Demokratik bir düzen içinde demokratik meclisin çalışması bu şekilde olur. Demokratik düzenin demokratik meclisinde bu kurallara uyulmuyorsa despotluk ortaya çıkar ki “İlle de benim dediğim olur” diyenlerin önü açılır. Devlet yönetimi çocuk oyuncağı değildir. Devlet yönetimi; bilgi, birikim ve ciddi devlet anlayışı gerektirir. Aksi halde meclisin çalışıyor gözükmesi hiçbir şeyi değiştirmediği gibi hiçbir sorunu da çözmez.
Başta iktidar partisinin milletvekilleri olmak üzere meclis oturumlarına çok az milletvekilinin katıldığını ekranlardan izliyoruz. Bu halkın vekilleri bu halkı temsil etmek için seçilmişlerdir, aldıkları yüksek aylıklar halkın cebinden çıkmaktadır. Buna karşın çoğu vekillerimiz meclise “geçiyordum uğradım” hesabı ara sıra uğramaktalar. Üzülerek yazıyorum, hangi partinin milletvekili olursa olsun; böyle yapanlar, halkın alın terinden maaş alarak haramın daniskasını yiyorlar. Ve unutulmasın ki; milletin vekilliğini yapmak bütün halkın, bütün sorumluluğunu üstüne almayı gerektirir. Bu işler için “Devletin canı sağ olsun bu bize yeter” mi diyeceğiz?
***
Türkiye’de bir ilk daha yaşandı. Gazete manşetlerinde yer alan haberlerden bazıları şöyle: “Adalet Bakanı hakkındaki fezlekeler Adalet Bakanlığı’na gönderildi… İlk kez bir Adalet Bakanı için fezleke düzenlendi…” Son günlerin gazete manşetlerinden düşmeyen yolsuzluk, rüşvet, ihaleye fesat karıştırma gibi olaylar ortaya çıktığında; hükümet kanadından Bekir Bozdağ’ın adalet ve yargıya baskı yaptığı, yönlendirdiği falan gazetelerin manşet haberlerinde yer almıştı. Manşetlerin mürekkepleri kurumadan, aynı Bekir Bozdağ Adalet Bakanı oldu. Şimdi kendi hakkındaki fezlekeler Adalet Bakanı olarak kendisine geldi. Yani Adalet Bakanı Bozdağ, kendi hakkındaki fezlekelerin işleme konulabilmesi için izni ya da kararı kendisi verecek! Yeryüzünün en ilkel devletlerinde bile böyle bir uygulamanın olduğunu sanmıyorum. Türkiye’de ilk kez de olsa böyle bir uygulama oldu.

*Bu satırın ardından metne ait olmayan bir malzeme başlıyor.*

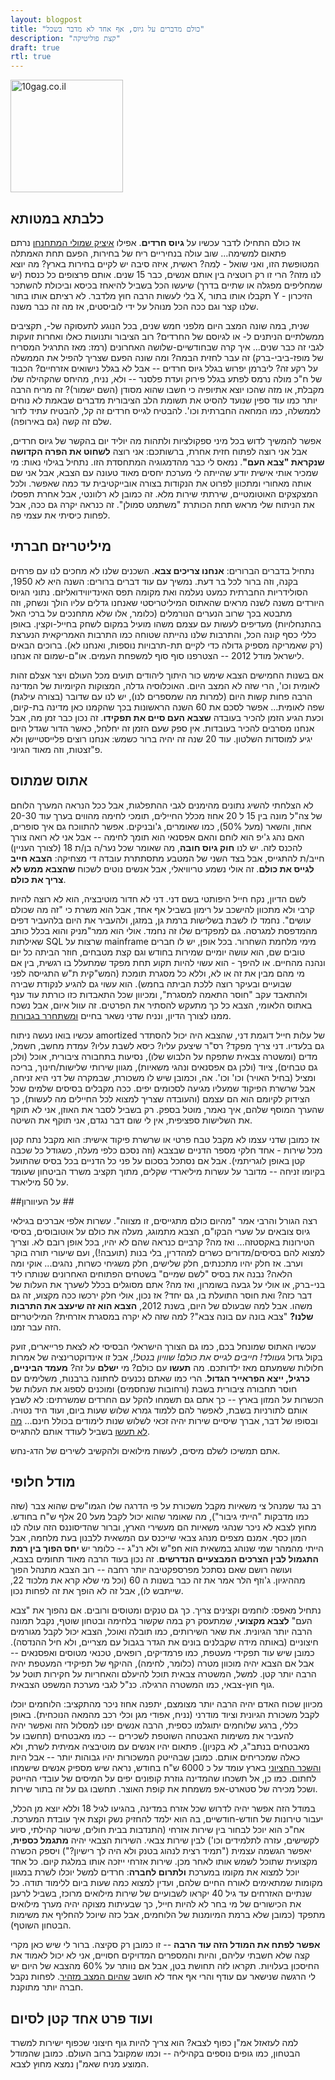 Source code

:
 ```yaml
---
layout: blogpost
title: "כולם מדברים על גיוס, אף אחד לא מדבר בשכל"
description: "קצת פוליטיקה"
draft: true
rtl: true
---
```


<img src="http://tomerfiliba.com/static/res/2012-07-04-bitch.jpg" class="blog_post_image" style="width: 180px;" title="10gag.co.il"/>

## כלבתא במטותא ##

אז כולם התחילו לדבר עכשיו על **גיוס חרדים**. אפילו [איציק שמולי המתחנחן](http://www.ynet.co.il/articles/0,7340,L-4250737,00.html)
נרתם פתאום למשימה... שוב עולה בנחיריים ריח של בחירות, הפעם תחת האמתלה המטופשת הזו, ואני שואל - לְמה? 
ראשית, איזה סיבה יש לקיים בחירות בארץ? מה יוצא לנו מזה? הרי זו רק רוטציה בין אותם אנשים, כבר 15 שנים. אותם
פרצופים כל כנסת (יש שמחליפים מפגלה או שתיים בדרך) שיעשו הכל בשביל להיאחז בכיסא וביכולת להשתכר בלי
לעשות הרבה חוץ מלדבר. לא רציתם אותו בתור X, תקבלו אותו בתור Y - הזיכרון שלנו קצר וגם ככה הכל מנוהל על
ידי לוביסטים, אז מה זה כבר משנה.

שנית, במה שונה המצב היום מלפני חמש שנים, בכל הנוגע לתעסוקה של-, תקציבים ממשלתיים הניתנים ל- 
או לגיוסם של החרדים? רוב הציבור ותנועות כאלו ואחרות זועקות לגבי זה כבר שנים... איך קרה שבחודשיים-שלושה
האחרונים (רמז: מאז התרגיל המסריח של מופז-ביבי-ברק) זה עבר לחזית הבמה? ומה שונה הפעם שצריך להפיל את
הממשלה על רקע זה? ליברמן יפרוש בגלל גיוס חרדים -- אבל לא בגלל נישואים אזרחיים? הכבוד של ח"כ מולה נרמס
לפתע בגלל פירוק ועדת פלסנר -- ולא, נניח, מהיחס שהקהילה שלו מקבלת, או מזה שהכו יוצא אתיופיה כי חשבו
שהוא מסודן (השם ישמור)? זה מריח הרבה יותר כמו עוד ספין שנועד להסיט את תשומת הלב הציבורית מדברים שבאמת 
לא נוחים לממשלה, כמו המחאה החברתית וכו'. להבטיח לגייס חרדים זה קל, להבטיח עתיד לדור שלם זה קשה
(גם באירופה).

אפשר להמשיך לדוש בכל מיני ספקולציות ולתהות מה יוליד יום בהקשר של גיוס חרדים, אבל אני רוצה לפתוח חזית אחרת,
ברשותכם: אני רוצה **לשחוט את הפרה הקדושה שנקראת "צבא העם"**. נמאס לי כבר מהדמגוגיה המתחסדת הזו.
נתחיל בגילוי נאות: מי שמכיר אותי אישית יודע שהייתה לי מערכת יחסים מאוד טעונה עם הצבא, אבל אני שם אותה
מאחורי ומתכוון לפרוט את הנקודות בצורה אובייקטיבית עד כמה שאפשר. ולכל המצקצקים האוטומטיים, שירתתי
שירות מלא. זה כמובן לא רלוונטי, אבל אחרת תפסלו את הניתוח שלי מראש תחת הכותרת "משתמט סמולן". זה כנראה
יקרה גם ככה, אבל לפחות כיסיתי את עצמי פה.

## מיליטריזם חברתי ##

נתחיל בדברים הברורים: **אנחנו צריכים צבא**. השכנים שלנו לא מחכים לנו עם פרחים בקנה, וזה ברור לכל בר דעת.
נמשיך עם עוד דברים ברורים: השנה היא לא 1950, הסולידריות החברתית כמעט נעלמה ואת מקומה תפס האינדיווידואליזם.
נתוני הגיוס היורדים משנה לשנה מראים שהאתוס המיליטריסטי שאנחנו גדלים עליו הולך ונשחק, וזה מתבטא בכך שרוב
הנערים הנורמלים (כלומר, אלו שלא מתחנכים על ברכי האל בהתנחלויות) מעדיפים לעשות עם עצמם משהו מועיל במקום
לשחק בחייל-וקצין. באופן כללי כסף קונה הכל, והתרבות שלנו נהייתה שטוחה כמו התרבות האמריקאית הנערצת
(רק שאמריקה מספיק גדולה כדי לקיים תת-תרבויות נוספות, ואנחנו לא). ברוכים הבאים לישראל מודל 2012 --
הצטרפנו סוף סוף למשפחת העמים. או"ם-שמום זה אנחנו.

אם בשנות החמישים הצבא שימש כור היתוך ליהודים תועים מכל העולם ויצר אצלם זהות לאומית וכו', הרי שזה לא המצב
היום. האוכלוסיה גדלה, המצוקות הקיומיות של המדינה הרבה פחות קשות היום (למרות מה שמספרים לנו), יש לנו עם
שדובר (בצורה עילגת) שפה לאומית... אפשר לסכם את 60 השנה הראשונות בכך שהקמנו כאן מדינה בת-קיום, וכעת
הגיע הזמן להכיר בעובדה **שצבא העם סיים את תפקידו**. זה נכון כבר זמן מה, אבל אנחנו מסרבים להכיר בעובדות.
אין ספק שעם הזמן זה יחלחל, כאשר הדור שגדל היום יגיע למוסדות השלטון. עוד 20 שנה זה יהיה ברור כשמש: 
אנחנו רוצים פלייסטיישן ולא פ"זצטות, וזה מאוד הגיוני.

## אתוס שמתוס ##

לא הצלחתי להשיג נתונים מהימנים לגבי ההתפלגות, אבל ככל הנראה המערך הלוחם של צה"ל מונה בין 15 ל 20 אחוז
מכלל החיילים, תומכי לחימה מהווים בערך עוד 20-30 אחוז, והשאר (מעל 50%), כמו שאומרים, ג'ובניקים.
אפשר להתווכח גם איך סופרים, האם נהג ג'יפ הוא לוחם והאם אפסנאי הוא תומך לחימה -- אבל אני לא רואה צורך
להכנס לזה. יש לנו **חוק גיוס חובה**, מה שאומר שכל נער/ה בן/ת 18 (לצורך העניין) חייב/ת להתגייס,
אבל בצד השני של המטבע מתסתתרת עובדה די מצחיקה: **הצבא חייב לגייס את כולם**. זה אולי נשמע טריוויאלי,
אבל אנשים נוטים לשכוח **שהצבא ממש לא צריך את כולם**.

לשם הדיון, נקח חייל היפותטי בשם דני. דני לא חדור מוטיבציה, הוא לא רוצה להיות קרבי ולא מתכוון להישכב על רימון
בשביל אף אחד, אבל הוא משרת  כי "זה מה שכולם עושים". נחמד לו לשבת בשלישות ברמת גן, במזגן, ולהעביר 
את היום בלהעביר דפים מהמדפסת למגרסה. גם למפקדים שלו זה נחמד. אולי הוא ממר"מניק והוא בכלל כותב
שאילתות SQL שרצות על mainframe מימי מלחמת השחרור. בכל אופן, יש לו חברים טובים שם, הוא עושה יומיים
שמירות בחודש וגם קצת מטבחים, חוזר הביתה כל יום ונהנה מהחיים. או להיפך - הוא עשוי להיות תקוע תחת מפקד 
שמתעלל בו רגשית, בין אם מי מהם מבין את זה או לא, וללא כל מסגרת תומכת (המש"קית ת"ש התגייסה לפני
שבועיים ובעיקר רוצה ללכת הביתה בחמש). הוא עשוי גם להגיע לנקודת שבירה ולהתאבד עקב "חוסר התאמה
למסגרת", ומכיוון שכל התאבדות כזו כורתת עוד ענף באתוס הלאומי, הצבא כל כך מתעקש להסתיר את הפרטים.
זה עוול איום, אבל נשכח ממנו לצורך הדיון, ונניח שדני נשאר בחיים [ומשתחרר בגבורות](http://www.aka.idf.il/miluim/templates/inner.asp?catId=58705). 

עכשיו בואו נעשה ניתוח amortized של עלות חייל דוגמת דני, שהצבא היה יכול להסתדר גם בלעדיו. דני צריך מפקד?
רס"ר שיצעק עליו? כיסא לשבת עליו? עמדת מחשב, חשמל, מדים (ומשטרה צבאית שתפקח על הלבוש שלו), נסיעות
בתחבורה ציבורית, אוכל (ולכן גם טבחים), ציוד (ולכן גם אפסנאים ונהגי משאיות), מגוון שירותי שלישות/חינוך,
בריכה ומציל (בחיל האויר) וכו' וכו'. אה, וכמובן שיש לו משכורת, שבמקרה של דני היא זניחה, אבל שרשרת הפיקוד
שמעליו מגיעה לסכומים יפים. ככה מקבלים בסיסים שלמים שכל הצידוק לקיומם הוא הם עצמם (והעובדה שצריך למצוא
לכל החיילים מה לעשות), כך שהערך המוסף שלהם, איך נאמר, מוטל בספק. רק בשביל לסבר את האוזן, 
אני לא תוקף את השלישות ספציפית, אין לי שום דבר נגדם, אני תוקף את השיטה.

אז כמובן שדני עצמו לא מקבל טבח פרטי או שרשרת פיקוד אישית: הוא מקבל נתח קטן מכל שירות - אחד חלקי מספר
הדניים שבצבא (וזה נסכם כלפי מעלה, כשגודל כל שכבה קטן באופן לוגריתמי). אבל אם נסתכל בסכום על פני כל 
הדניים בכל בסיס שהתועל בקיומו זניחה -- מדובר על עשרות מיליארדי שקלים, מתוך תקציב משרד הביטחון שעומד על 
50 מיליארד.

##על העיוורון ##

רצה הגורל והרבי אמר "מהיום כולם מתגייסים, זו מצווה". עשרות אלפי אברכים בגילאי גיוס צובאים על שערי הבקו"ם,
הצבא מתמוגג, מעלה את כולם על אוטובוסים, בסיסי הטירונות באקסטזה... ואז מה? קרביים כנראה שהם לא יהיו,
בכל אופן רובם לא. וצריך למצוא להם בסיסים/מדורים כשרים למהדרין, בלי בנות (תועבה!), ועם שיעורי תורה בוקר וערב.
אז חלק יהיו מתכנתים, חלק שלישים, חלק משגיחי כשרות, נהגים... אוקי ומה הלאה? נבנה את בסיס "לשם שמיים"
בשטחים הפתוחים האחרונים שנותרו ליד בני-ברק, או אולי על גבעה בשומרון, ואז מה? אתם מסוגלים בכלל לשערך
את העלות של דבר כזה? ואת חוסר התועלת בו, גם יחד? אז נכון, אולי חלק ירכשו ככה מקצוע, זה גם משהו.
אבל למה שבעולם של היום, בשנת 2012, **הצבא הוא זה שיעצב את התרבות שלנו?** "צבא בונה עם בונה צבא"? 
למה שזה לא יקרה במסגרת אזרחית? המיליטריזם הזה עבר זמנו.

עכשיו האתוס שמונחל בכם, כמו גם הצורך הישראלי הבסיסי לא לצאת פרייארים, זועק בקול גדול
*געוולד! חייבים לגייס את כולם! שוויון בנטל!*, אבל זו אינדוקטרינציה של אמרות חלולות ששמעתם מאז ילדותכם.
מה **תעשו** עם כולם? מי **ישלם** על זה? **מעמד הביניים, כרגיל, ייצא הפראייר הגדול**. הרי כמו
שאתם נכנעים לחתונה ברבנות, משלימים עם חוסר תחבורה ציבורית בשבת (ורחובות שנחסמים) ומוכנים לספוג את העלות
של הכשרות על המזון בארץ -- כך אתם גם תשמחו להקל עם החרדים שמשרתים: לא לשבץ אותם לתורניות בשבת,
לאפשר להם ללמוד גמרא שלוש שעות ביום, ועוד היד נטויה. ובסופו של דבר, אברך שיסיים שירות יהיה זכאי לשלוש
שנות לימודים בכולל חינם... [מה לא תעשו](http://www.idf.il/1133-15370-he/Dover.aspx)
בשביל לעודד אותם להתגייס.

אתם תמשיכו לשלם מיסים, לעשות מילואים ולהקשיב לשירים של הדג-נחש.

## מודל חלופי ##

רב נגד שמנהל צי משאיות מקבל משכורת על פי הדרגה שלו הגמו"שים שהוא צבר (שזה כמו מדבקות "הייתי גיבור"),
מה שאומר שהוא יכול לקבל מעל 20 אלף ש"ח בחודש. מחוץ לצבא לא ניכר שנהגי משאיות  הם מעשירי הארץ, וברור
שהדיסוננס הזה עולה לנו המון כסף. אמנם מצפים מנהג צבאי שייכנס עם המשאית ללבנון בעת מלחמה, אבל הייתי
מהמהר שמי שנוהג במשאית הוא חפ"ש ולא רנ"ג -- כלומר יש **יחס הפוך בין רמת התגמול לבין הצרכים המבצעיים
הנדרשים**. זה נכון בעוד הרבה מאוד תחומים בצבא, ועושה רושם שאם נסתכל מפרספקטיבה יותר רחבה -- רוב הצבא
מתנהל הפוך מההיגיון. ג'וזף הלר אמר את זה כבר בשנות ה 60 (וכל מי שלא קרא את מלכוד 22, שייתבש לו), אבל
זה לא הופך את זה לפחות נכון.

נתחיל מאפס: לוחמים וקצינים צריך. כך גם טנקים ומטוסים ורובים. אם נהפוך את "צבא העם" **לצבא מקצועי**,
שמתעסק רק במה שקשור בלחימה ובטחון שוטף, נקבל תמונה הרבה יותר הגיונית. את שאר השירותים, כמו תובלה ואוכל,
הצבא יכול לקבל מגורמים חיצוניים (באותה מידה שקבלנים בונים את הגדר בגבול עם מצריים, ולא חיל ההנדסה).
כמובן שיש עוד תפקידי מעטפת, כמו פרמדיקים, רופאים, טכנאי מטוסים ואפסנאים -- אבל אם הצבא יהיה מוכוון
מטרה (כלומר, לחימה), ההיקף של תפיקידי המעטפת יהיה הרבה יותר קטן. למשל, המשטרה צבאית תוכל להיעלם
והאחריות על חקירות תוטל על גוף חוץ-צבאי, כמו המשטרה הרגילה. כנ"ל לגבי מערכת המשפט הצבאית.

מכיוון שכוח האדם יהיה הרבה יותר מצומצם, יתפנה אחוז ניכר מהתקציב: הלוחמים יוכלו לקבל משכורת הגיונית וציוד
מודרני (נניח, אפודי מגן וכלי רכב מהמאה הנוכחית). באופן כללי, ברגע שלוחמים יתוגלמו כספית, הרבה אנשים יפנו
למסלול הזה ואפשר יהיה להעביר את משימות האבטחה השוטפת לשכירים -- כמו מאבטחים (תחשבו על מאבטחים
בנתב"ג, לא בקניון). פתאום יהיו אנשים עם מוטיבציה אמיתית לשרת, ולא כאלה שמכריחים אותם. כמובן שבהייטק 
המשכורות יהיו גבוהות יותר -- אבל היות [והשכר החציוני](http://he.wikipedia.org/wiki/%D7%94%D7%A9%D7%9B%D7%A8_%D7%94%D7%97%D7%A6%D7%99%D7%95%D7%A0%D7%99)
בארץ עומד על כ 6000 ש"ח בחודש, נראה שיש מספיק אנשים שישמחו לחתום. כמו כן, אל תשכחו
שהמדינה גוזרת קופונים יפים על המיסים של עובדי ההייטק ושכל מכירה של סטארט-אפ משמחת את קופת האוצר.
תחשבו גם על זה בתור שירות.

במודל הזה אפשר יהיה לדרוש שכל אזרח במדינה, בהגיעו לגיל 18 וללא יוצא מן הכלל, יעבור טירונות של חודש-חודשיים,
בה הוא ילמד להחזיק נשק וקצת איך עובדת המערכת. אח"כ הוא יוכל לבחור בין שירות אזרחי (התנדבות בבית חולים,
שיטור קהילתי, סיוע לקשישים, עזרה לתלמידים וכו') לבין שירות צבאי. השירות הצבאי יהיה **מתגמל כספית**,
יאפשר הגשמה עצמית ("תמיד רצית לנהוג בטנק ולא היה לך רישיון?") ויספק הכשרה מקצועית שתוכל לשמש אותו
לאחר מכן. שירות אזרחי ייזכה אותו במלגת קיום. כל אחד יוכל למצוא את מקומו במערכת **ולתרום לחברה**:
חרדים למשל יוכלו לשרת במגוון מקומות שמתאימים לאורח החיים שלהם, ועדין למצוא כמה שעות ביום ללימוד תודה.
כל שנתיים האזרחים עד גיל 40 יקראו לשבועיים של שירות מילואים מרוכז, בשביל לרענן את הכישורים של מי בחר לא
להיות חייל, כך שבעיתות מצוקה יהיה מערך מילואים מתפקד (כמובן שלא ברמת המיומנות של הלוחמים, אבל כזה
שיוכל להחליף את משימות הבטחון השוטף).

**אפשר לפתח את המודל הזה עוד הרבה** -- זו כמובן רק סקיצה. ברור לי שיש כאן מקרי קצה שלא חשבתי עליהם,
והיות והמספרים המדויקים חסויים, אני לא יכול לאמוד את החיסכון בעלויות. תקראו לזה תחושת בטן, אבל אם נוותר
על 60% מהצבא של היום יש לי הרגשה שנישאר עם עודף והרי אף אחד לא חושב [שהיום המצב מזהיר](http://www.haaretz.co.il/magazine/1.1743303).
לפחות נקבל חברה יותר מתוקנת.

## ועוד פרט אחד קטן לסיום ##

למה לעזאזל אמ"ן כפוף לצבא? הוא צריך להיות גוף חיצוני שכפוף ישירות למשרד הבטחון, כמו גופים נוספים
בקהיליה -- וכמו שמקובל ברוב העולם. כמובן שהמודל המוצע מניח שאמ"ן נמצא מחוץ לצבא.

Fezleke denilen şey: bir tür suçlama tutanağıdır. Hakkında suçlama tutanağı olan kişi de; bu suçlamayı yargıya götürecek izni ya da kararı verecek kişi de aynı kişidir ve hakkında suçlama tutanağı olan kişi de şimdi Adalet Bakanıdır.
***
Son yıllarda çok konuşulan, ama hiç gündeme getirilmeyen bir ücret dengesizliği yaşanıyor. İki gün önce akademisyen arkadaşlar anlattılar ve acındılar. “Biz devletin üniversitesinde okumuşuz, devletin üniversitesine öğretim üyesi, doçent, profesör olmuşuz; bir hizmetli aylığı kadar aylık alıyoruz. Üstelik pek çoğumuz da sözleşmeli personel olarak görev yapıyor. Adalet bunun neresinde? Devlet üniversiteleri; başarılı öğretim üyelerinin, doçentlerinin, profesörlerinin özel üniversiteler tarafından seçilip alınmalarına bilerek göz yumuyorlar. Özel üniversiteler ise; aynı konumda olan öğretim elemanlarına çok daha fazla aylık ödüyorlar. Böylece devlete çalışan öğretim elemanının hakkıyla çalışmasının önü tıkanıyor. Öğretimde başarı ve kalite oranı da gözle görülür derecede düşüyor.” Bana anlatılanlara göre; durum bundan ibaret.
***
Emekli de acınıyor. Bugün sıradan bir SSK emeklisi ortalama 900 TL dolayında aylık alıyor. Normal yollardan emekli olmuş bir ilkokul öğretmeni emeklisi ise; aylık olarak 1500 TL dolayında alıyor. Eski emekli, yeni emekli artık fark etmiyor. Her ay ödenen faturalar can yakmaya başlamışken, iğneden ipliğe her şeye zam yağmuru yağıyorken bu koşullar altında emeklinin canı çıkıyor. Bu vatandaş nasıl geçinecek diye düşünen de yok. Eh, ne diyelim ki? Devletin canı sağ olsun.